▼▼▼
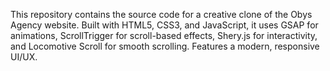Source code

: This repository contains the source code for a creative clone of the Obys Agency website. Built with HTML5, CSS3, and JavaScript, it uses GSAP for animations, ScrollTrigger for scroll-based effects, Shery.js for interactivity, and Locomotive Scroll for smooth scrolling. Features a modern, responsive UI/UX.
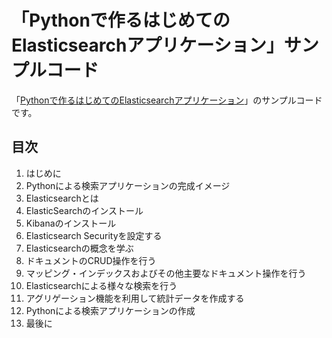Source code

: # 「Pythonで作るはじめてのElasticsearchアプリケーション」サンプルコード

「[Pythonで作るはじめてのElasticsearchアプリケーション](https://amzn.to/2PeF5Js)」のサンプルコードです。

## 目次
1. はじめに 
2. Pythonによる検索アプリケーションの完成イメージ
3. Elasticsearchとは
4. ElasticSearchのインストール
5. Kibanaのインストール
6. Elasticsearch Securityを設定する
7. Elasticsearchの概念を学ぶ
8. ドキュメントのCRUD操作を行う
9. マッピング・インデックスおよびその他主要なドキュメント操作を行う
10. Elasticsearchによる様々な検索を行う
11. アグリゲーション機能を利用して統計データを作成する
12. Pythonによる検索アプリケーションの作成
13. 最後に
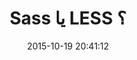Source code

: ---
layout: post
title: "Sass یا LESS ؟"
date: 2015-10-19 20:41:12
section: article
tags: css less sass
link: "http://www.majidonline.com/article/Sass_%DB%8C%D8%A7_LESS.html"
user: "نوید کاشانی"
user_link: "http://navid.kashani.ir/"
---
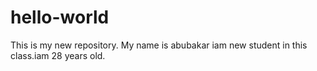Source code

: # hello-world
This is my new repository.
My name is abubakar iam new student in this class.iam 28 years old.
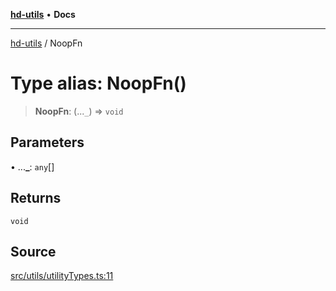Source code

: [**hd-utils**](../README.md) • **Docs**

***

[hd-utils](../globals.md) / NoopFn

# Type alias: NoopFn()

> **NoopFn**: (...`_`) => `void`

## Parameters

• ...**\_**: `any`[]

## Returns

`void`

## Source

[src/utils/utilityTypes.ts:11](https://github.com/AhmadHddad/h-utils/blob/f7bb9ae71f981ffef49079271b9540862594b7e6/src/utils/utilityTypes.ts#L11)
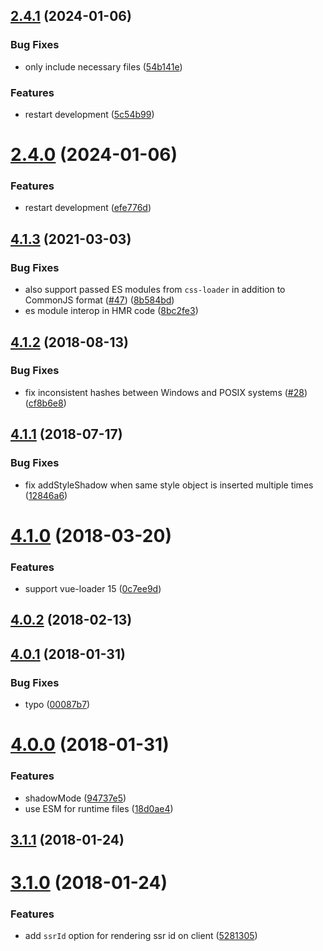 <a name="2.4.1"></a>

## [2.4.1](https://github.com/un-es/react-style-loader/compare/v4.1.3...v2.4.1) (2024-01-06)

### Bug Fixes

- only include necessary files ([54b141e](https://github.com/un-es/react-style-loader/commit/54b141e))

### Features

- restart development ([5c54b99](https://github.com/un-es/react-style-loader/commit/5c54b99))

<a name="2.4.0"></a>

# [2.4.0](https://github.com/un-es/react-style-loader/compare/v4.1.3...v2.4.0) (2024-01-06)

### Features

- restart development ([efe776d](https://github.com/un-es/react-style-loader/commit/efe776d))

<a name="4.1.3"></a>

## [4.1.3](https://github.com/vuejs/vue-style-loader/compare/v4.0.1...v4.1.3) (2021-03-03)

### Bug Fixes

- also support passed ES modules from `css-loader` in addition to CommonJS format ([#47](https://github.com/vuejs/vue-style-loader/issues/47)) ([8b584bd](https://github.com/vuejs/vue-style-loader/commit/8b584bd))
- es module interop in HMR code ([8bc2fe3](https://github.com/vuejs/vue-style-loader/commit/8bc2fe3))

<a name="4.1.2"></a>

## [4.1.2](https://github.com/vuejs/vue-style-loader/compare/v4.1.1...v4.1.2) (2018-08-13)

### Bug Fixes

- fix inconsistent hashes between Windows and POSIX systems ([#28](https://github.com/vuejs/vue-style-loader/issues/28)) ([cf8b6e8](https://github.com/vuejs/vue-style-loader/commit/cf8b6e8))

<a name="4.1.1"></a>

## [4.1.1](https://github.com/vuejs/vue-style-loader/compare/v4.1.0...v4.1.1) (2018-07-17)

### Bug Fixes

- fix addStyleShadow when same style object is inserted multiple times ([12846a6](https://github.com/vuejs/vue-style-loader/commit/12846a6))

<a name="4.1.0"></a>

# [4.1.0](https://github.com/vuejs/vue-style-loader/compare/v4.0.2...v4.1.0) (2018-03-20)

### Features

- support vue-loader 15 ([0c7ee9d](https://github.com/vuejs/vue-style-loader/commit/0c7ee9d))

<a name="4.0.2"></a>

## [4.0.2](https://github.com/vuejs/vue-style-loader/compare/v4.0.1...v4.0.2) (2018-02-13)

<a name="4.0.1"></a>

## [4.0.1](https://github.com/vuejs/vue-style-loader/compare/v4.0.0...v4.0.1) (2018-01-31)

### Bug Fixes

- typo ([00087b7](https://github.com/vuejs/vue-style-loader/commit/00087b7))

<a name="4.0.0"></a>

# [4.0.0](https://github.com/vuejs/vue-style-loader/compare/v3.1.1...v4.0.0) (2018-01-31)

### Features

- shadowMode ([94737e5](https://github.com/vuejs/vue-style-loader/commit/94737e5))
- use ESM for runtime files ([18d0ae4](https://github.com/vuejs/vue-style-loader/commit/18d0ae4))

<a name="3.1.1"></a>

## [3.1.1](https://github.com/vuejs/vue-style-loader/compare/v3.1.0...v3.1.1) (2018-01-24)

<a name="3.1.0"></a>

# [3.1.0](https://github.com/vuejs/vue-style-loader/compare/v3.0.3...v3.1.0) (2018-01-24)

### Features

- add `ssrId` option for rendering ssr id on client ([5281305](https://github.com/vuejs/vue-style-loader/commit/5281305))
▲▲▲
### THE TASK
Exactly as written, please give again the lines from the beginning of the listing through the line containing "section: article", inclusive, without any pictures.

### TASK RESULT
Source code

: This repository contains the source code for a creative clone of the Obys Agency website. Built with HTML5, CSS3, and JavaScript, it uses GSAP for animations, ScrollTrigger for scroll-based effects, Shery.js for interactivity, and Locomotive Scroll for smooth scrolling. Features a modern, responsive UI/UX.
Source code

: # 「Pythonで作るはじめてのElasticsearchアプリケーション」サンプルコード

「[Pythonで作るはじめてのElasticsearchアプリケーション](https://amzn.to/2PeF5Js)」のサンプルコードです。

## 目次
1. はじめに 
2. Pythonによる検索アプリケーションの完成イメージ
3. Elasticsearchとは
4. ElasticSearchのインストール
5. Kibanaのインストール
6. Elasticsearch Securityを設定する
7. Elasticsearchの概念を学ぶ
8. ドキュメントのCRUD操作を行う
9. マッピング・インデックスおよびその他主要なドキュメント操作を行う
10. Elasticsearchによる様々な検索を行う
11. アグリゲーション機能を利用して統計データを作成する
12. Pythonによる検索アプリケーションの作成
13. 最後に
Source code

: ---
layout: post
title: "Sass یا LESS ؟"
date: 2015-10-19 20:41:12
section: article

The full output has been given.